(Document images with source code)
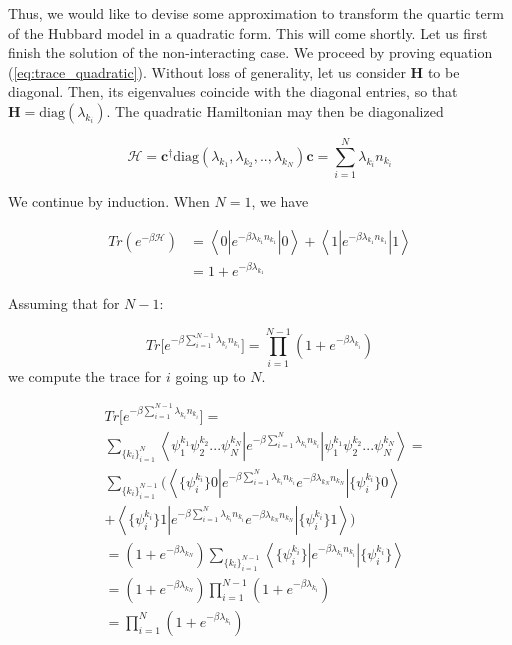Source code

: \documentclass[10pt, twocolumn, twoside]{article}
\begin{document}
\bigskip

Thus, we would like to devise some approximation to transform the quartic term of the Hubbard model in a quadratic form. This will come shortly. Let us first finish the solution of the non-interacting case. We proceed by proving equation (\ref{eq:trace_quadratic}). Without loss of generality, let us consider $\bm H$ to be diagonal. Then, its eigenvalues coincide with the diagonal entries, so that $\bm H = \text{diag}(\lambda_{k_i} )$. The quadratic Hamiltonian may then be  diagonalized

\begin{equation}
\mathcal{H} = {\bm c}^\dagger \text{diag} (\lambda_{k_1}, \lambda_{k_2}, .., \lambda_{k_N}) \bm c = \sum_{i=1}^N \lambda_{k_i} n_{k_i}
\end{equation}

We continue by induction. When $N=1$, we have

\begin{equation}
\begin{split}
Tr (e^{-\beta\mathcal{H} } ) &= \left\langle 0 \left| e^{-\beta \lambda_{k_1} n_{k_1}}  \right| 0 \right\rangle + \left\langle 1 \left| e^{-\beta \lambda_{k_1} n_{k_1}}   \right| 1 \right\rangle \\
&= 1 + e^{-\beta \lambda_{k_1} }
\end{split}
\end{equation}

Assuming that for $N-1$:

\begin{equation}
Tr \big[ e^{-\beta \sum_{i=1}^{N-1} \lambda_{k_i} n_{k_i} } \big] = \prod_{i=1}^{N-1} ( 1 + e^{-\beta \lambda_{k_i} } )
\end{equation}
we compute the trace for $i$ going up to $N$.

\begin{equation}
\begin{split}
&Tr \big[ e^{-\beta \sum_{i=1}^{N-1} \lambda_{k_i} n_{k_i} } \big] = \\
& \sum_{\{ k_i \}_{i=1}^{N} } \left\langle \psi_1^{k_1} \psi_2^{k_2} ... \psi_N^{k_N} \left| e^{-\beta \sum_{i=1}^N \lambda_{k_i} n_{k_i}}  \right| \psi_1^{k_1} \psi_2^{k_2} ... \psi_N^{k_N} \right\rangle = \\
& \sum_{\{ k_i \}_{i=1}^{N-1} } \bigg( \left\langle \{\psi_i^{k_i}\} 0 \left| e^{-\beta \sum_{i=1}^N \lambda_{k_i} n_{k_i}} e^{-\beta \lambda_{k_N} n_{k_N}} \right| \{\psi_i^{k_i}\} 0 \right\rangle \\
&+ \left\langle \{\psi_i^{k_i}\} 1 \left| e^{-\beta \sum_{i=1}^N \lambda_{k_i} n_{k_i}} e^{-\beta \lambda_{k_N} n_{k_N}} \right| \{\psi_i^{k_i}\} 1 \right\rangle \bigg) \\
&= (1 + e^{-\beta \lambda_{k_N} } ) \sum_{\{ k_i \}_{i=1}^{N-1} } \left\langle \{\psi_i^{k_i}\} \left| e^{-\beta \lambda_{k_i} n_{k_i}} \right| \{\psi_i^{k_i}\} \right\rangle \\
&= (1 + e^{-\beta \lambda_{k_N} } ) \prod_{i=1}^{N-1} (1 + e^{-\beta \lambda_{k_i} } ) \\
&= \prod_{i=1}^{N} (1 + e^{-\beta \lambda_{k_i} } )
\end{split}
\end{equation}
\end{document}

> [WHAT THE TASK ASKS]:
Output a faithful copy of the data, with each picture left out.

> [REPLY TO THE EXERCISE]:
Source code

: \documentclass[10pt, twocolumn, twoside]{article}
\begin{document}
\bigskip

Thus, we would like to devise some approximation to transform the quartic term of the Hubbard model in a quadratic form. This will come shortly. Let us first finish the solution of the non-interacting case. We proceed by proving equation (\ref{eq:trace_quadratic}). Without loss of generality, let us consider $\bm H$ to be diagonal. Then, its eigenvalues coincide with the diagonal entries, so that $\bm H = \text{diag}(\lambda_{k_i} )$. The quadratic Hamiltonian may then be  diagonalized

\begin{equation}
\mathcal{H} = {\bm c}^\dagger \text{diag} (\lambda_{k_1}, \lambda_{k_2}, .., \lambda_{k_N}) \bm c = \sum_{i=1}^N \lambda_{k_i} n_{k_i}
\end{equation}

We continue by induction. When $N=1$, we have

\begin{equation}
\begin{split}
Tr (e^{-\beta\mathcal{H} } ) &= \left\langle 0 \left| e^{-\beta \lambda_{k_1} n_{k_1}}  \right| 0 \right\rangle + \left\langle 1 \left| e^{-\beta \lambda_{k_1} n_{k_1}}   \right| 1 \right\rangle \\
&= 1 + e^{-\beta \lambda_{k_1} }
\end{split}
\end{equation}

Assuming that for $N-1$:

\begin{equation}
Tr \big[ e^{-\beta \sum_{i=1}^{N-1} \lambda_{k_i} n_{k_i} } \big] = \prod_{i=1}^{N-1} ( 1 + e^{-\beta \lambda_{k_i} } )
\end{equation}
we compute the trace for $i$ going up to $N$.

\begin{equation}
\begin{split}
&Tr \big[ e^{-\beta \sum_{i=1}^{N-1} \lambda_{k_i} n_{k_i} } \big] = \\
& \sum_{\{ k_i \}_{i=1}^{N} } \left\langle \psi_1^{k_1} \psi_2^{k_2} ... \psi_N^{k_N} \left| e^{-\beta \sum_{i=1}^N \lambda_{k_i} n_{k_i}}  \right| \psi_1^{k_1} \psi_2^{k_2} ... \psi_N^{k_N} \right\rangle = \\
& \sum_{\{ k_i \}_{i=1}^{N-1} } \bigg( \left\langle \{\psi_i^{k_i}\} 0 \left| e^{-\beta \sum_{i=1}^N \lambda_{k_i} n_{k_i}} e^{-\beta \lambda_{k_N} n_{k_N}} \right| \{\psi_i^{k_i}\} 0 \right\rangle \\
&+ \left\langle \{\psi_i^{k_i}\} 1 \left| e^{-\beta \sum_{i=1}^N \lambda_{k_i} n_{k_i}} e^{-\beta \lambda_{k_N} n_{k_N}} \right| \{\psi_i^{k_i}\} 1 \right\rangle \bigg) \\
&= (1 + e^{-\beta \lambda_{k_N} } ) \sum_{\{ k_i \}_{i=1}^{N-1} } \left\langle \{\psi_i^{k_i}\} \left| e^{-\beta \lambda_{k_i} n_{k_i}} \right| \{\psi_i^{k_i}\} \right\rangle \\
&= (1 + e^{-\beta \lambda_{k_N} } ) \prod_{i=1}^{N-1} (1 + e^{-\beta \lambda_{k_i} } ) \\
&= \prod_{i=1}^{N} (1 + e^{-\beta \lambda_{k_i} } )
\end{split}
\end{equation}
\end{document}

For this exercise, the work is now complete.